Importing correlation matrices (beginner)

Posted on Wed, 10/02/2013 - 10:30

nickz Joined: 10/02/2013

Forums

Dear all,

I recently started exploring the metaSEM package and worked my way through some of the examples found online.

However, I am new to R, OpenMx, and metaSEM and have some difficulty with importing my own data.

I would like to import a number of correlation matrices, corresponding sample sizes, and clusters, but I don't know how to structure the input.

Is it possible to input the data using a csv file? If so, how should the file be structured? If not, what is the best way to input a large number of correlation matrices?

In a different post I saw a similar solution for the standardized mean difference and its sampling variance (http://openmx.psyc.virginia.edu/thread/1521), but not for correlation matrices.

I hope you can point me in the right direction.

Thanks,

Nick

Replied on Wed, 10/02/2013 - 21:20

Mike Cheung Joined: Oct 08, 2009

Hi Nick, The best way is to

Hi Nick,

The best way is to import the correlation matrices, the sample sizes and the clusters separately.
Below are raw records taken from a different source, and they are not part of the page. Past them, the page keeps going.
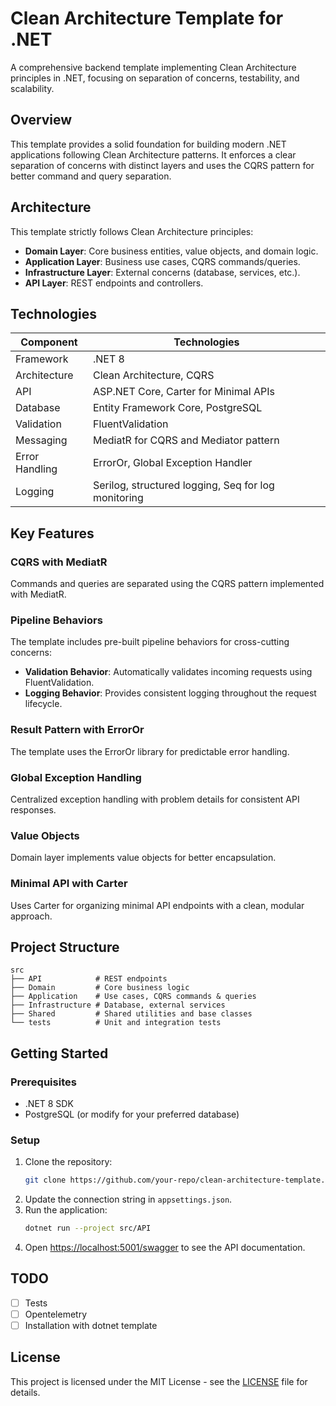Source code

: 
# Clean Architecture Template for .NET

A comprehensive backend template implementing Clean Architecture principles in .NET, focusing on separation of concerns, testability, and scalability.

## Overview

This template provides a solid foundation for building modern .NET applications following Clean Architecture patterns. It enforces a clear separation of concerns with distinct layers and uses the CQRS pattern for better command and query separation.

## Architecture

This template strictly follows Clean Architecture principles:

- **Domain Layer**: Core business entities, value objects, and domain logic.
- **Application Layer**: Business use cases, CQRS commands/queries.
- **Infrastructure Layer**: External concerns (database, services, etc.).
- **API Layer**: REST endpoints and controllers.

## Technologies

| Component      | Technologies                          |
| -------------- | ------------------------------------- |
| Framework      | .NET 8                                |
| Architecture   | Clean Architecture, CQRS              |
| API            | ASP.NET Core, Carter for Minimal APIs |
| Database       | Entity Framework Core, PostgreSQL     |
| Validation     | FluentValidation                      |
| Messaging      | MediatR for CQRS and Mediator pattern |
| Error Handling | ErrorOr, Global Exception Handler     |
| Logging        | Serilog, structured logging, Seq for log monitoring |

## Key Features

### CQRS with MediatR

Commands and queries are separated using the CQRS pattern implemented with MediatR.

### Pipeline Behaviors

The template includes pre-built pipeline behaviors for cross-cutting concerns:

- **Validation Behavior**: Automatically validates incoming requests using FluentValidation.
- **Logging Behavior**: Provides consistent logging throughout the request lifecycle.

### Result Pattern with ErrorOr

The template uses the ErrorOr library for predictable error handling.

### Global Exception Handling

Centralized exception handling with problem details for consistent API responses.

### Value Objects

Domain layer implements value objects for better encapsulation.

### Minimal API with Carter

Uses Carter for organizing minimal API endpoints with a clean, modular approach.

## Project Structure

```plaintext
src
├── API            # REST endpoints
├── Domain         # Core business logic
├── Application    # Use cases, CQRS commands & queries
├── Infrastructure # Database, external services
├── Shared         # Shared utilities and base classes
└── tests          # Unit and integration tests
```

## Getting Started

### Prerequisites

- .NET 8 SDK
- PostgreSQL (or modify for your preferred database)

### Setup

1. Clone the repository:
   ```sh
   git clone https://github.com/your-repo/clean-architecture-template.git
   ```
2. Update the connection string in `appsettings.json`.
3. Run the application:
   ```sh
   dotnet run --project src/API
   ```
4. Open [https://localhost:5001/swagger](https://localhost:5001/swagger) to see the API documentation.

## TODO

- [ ] Tests
- [ ] Opentelemetry
- [ ] Installation with dotnet template

## License

This project is licensed under the MIT License - see the [LICENSE](LICENSE) file for details.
The sample sizes and the clusters are just vectors, e.g.,
n <- c(100, 200, 300, 100)
cluster <- c("A", "A", "B", "B")

Suppose there are two correlation matrices to import:
1.0 0.3 0.4
0.3 1.0 0.5
0.4 0.5 1.0

1.0 NA 0.4
NA NA NA
0.4 NA 1.0

metaSEM provides three functions to read correlation matrices.

readFullMat() reads the full matrices, e.g.,
1.0 0.3 0.4
0.3 1.0 0.5
0.4 0.5 1.0
1.0 NA 0.4
NA NA NA
0.4 NA 1.0

readLowTriMat() reads the lower triangle matrices, e.g.,
1.0
0.3 1.0
0.4 0.5 1.0
1.0
NA NA
0.4 NA 1.0

readStackVec() reads the vectors of the correlation matrices, e.g.,
1.0 0.3 0.4 1.0 0.5 1.0
1.0 NA 0.4 NA NA 1.0

You may refer to the examples in the manual by typing ?readFullMat

Mike

Log in or register to post comments

Replied on Thu, 10/03/2013 - 05:15

nickz Joined: Oct 02, 2013

Hi Mike, Thank you for taking

Hi Mike,

Thank you for taking the time to point me in the right direction and also for your quick response.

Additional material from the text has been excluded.